Al-Ahram Hebdo : On a t oujours reproché à l’OMC le fait qu’elle permet au plus fort de dicter sa loi. Et donc, les pays développés sont en meilleure position pour négocier. Les résultats des négociations ont toujours été en leur faveur. Comment répondre à ces critiques ?
Hamid Mamdouh : Il y a quelques années, il y avait un procès portant sur la libéralisation du commerce des services, mon domaine d’expertise. J’ai été convoqué en tant que témoin. Avant ma déposition, il y avait celle de la présidente d’honneur de l’ONG antimondialisation Attac, Suzan George, qui est une éminente professeure en sciences politiques.
Elle a donné un discours très enthousiaste sur l’injustice de l’OMC et ses règles immorales qui, selon elle, portent atteinte aux paysans dans le monde entier, et aux pays qui peinent à construire et à moderniser leurs industries face aux obstacles imposés par les pays développés.
Afin de mieux représenter l’atrocité et l’injustice de l’ordre mondial, elle a donné l’exemple d’un ring dans lequel le boxeur Mike Tyson est opposé à des enfants à qui l’on demandait de gagner.

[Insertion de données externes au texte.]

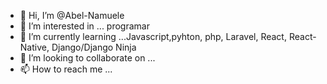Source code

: - 👋 Hi, I’m @Abel-Namuele
- 👀 I’m interested in ... programar
- 🌱 I’m currently learning ...Javascript,pyhton, php, Laravel, React, React-Native, Django/Django Ninja
- 💞️ I’m looking to collaborate on ...
- 📫 How to reach me ...

<!---
Abel-Namuele/Abel-Namuele is a ✨ special ✨ repository because its `README.md` (this file) appears on your GitHub profile.
You can click the Preview link to take a look at your changes.
--->

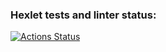 ### Hexlet tests and linter status:
[![Actions Status](https://github.com/OrangeCoderRU/python-project-lvl1/workflows/hexlet-check/badge.svg)](https://github.com/OrangeCoderRU/python-project-lvl1/actions)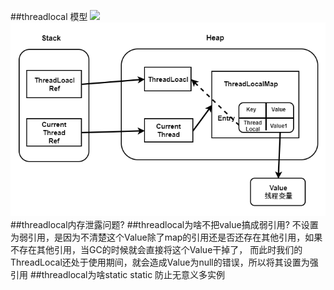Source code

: ##threadlocal 模型
![](/Users/chris/workspace/xsource/linux/src/main/java/concurrent/images/threadlocal对象模型.jpg)
[](https://www.cnblogs.com/Ccwwlx/p/13581004.html)
![](.z_threadlocal_问题清单_images/f4991752.png)
##threadlocal内存泄露问题?
##threadlocal为啥不把value搞成弱引用?
[](https://cloud.tencent.com/developer/article/1769423#:~:text=%E3%80%8C%E4%B8%8D%E8%AE%BE%E7%BD%AE%E4%B8%BA%E5%BC%B1%E5%BC%95%E7%94%A8,%E5%85%B6%E8%AE%BE%E7%BD%AE%E4%B8%BA%E5%BC%BA%E5%BC%95%E7%94%A8%E3%80%82%E3%80%8D)
不设置为弱引用，是因为不清楚这个Value除了map的引用还是否还存在其他引用，如果不存在其他引用，当GC的时候就会直接将这个Value干掉了，
而此时我们的ThreadLocal还处于使用期间，就会造成Value为null的错误，所以将其设置为强引用
##threadlocal为啥static
static 防止无意义多实例
[](https://www.zhihu.com/question/35250439)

J’admets que j’ai commencé à être fasciné par ses arguments, presque convaincu. L’ordre mondial est-il parfait ? Non. Le monde n’est pas une demeure juste. Mike Tyson est l’une des réalités de notre monde. En fait, il en existe plusieurs. Il faut également comprendre que « ces petits », en termes de poids et non en termes de sagesse et d’expérience, devront faire face à Mike Tyson coûte que coûte. Donc, est-ce que vous préférez que Mike Tyson affronte chacun d’eux individuellement dans la rue ? Ou bien qu’ils l’affrontent collectivement à l’intérieur d’un ring, en présence d’un arbitre et avec les règles communes du jeu ?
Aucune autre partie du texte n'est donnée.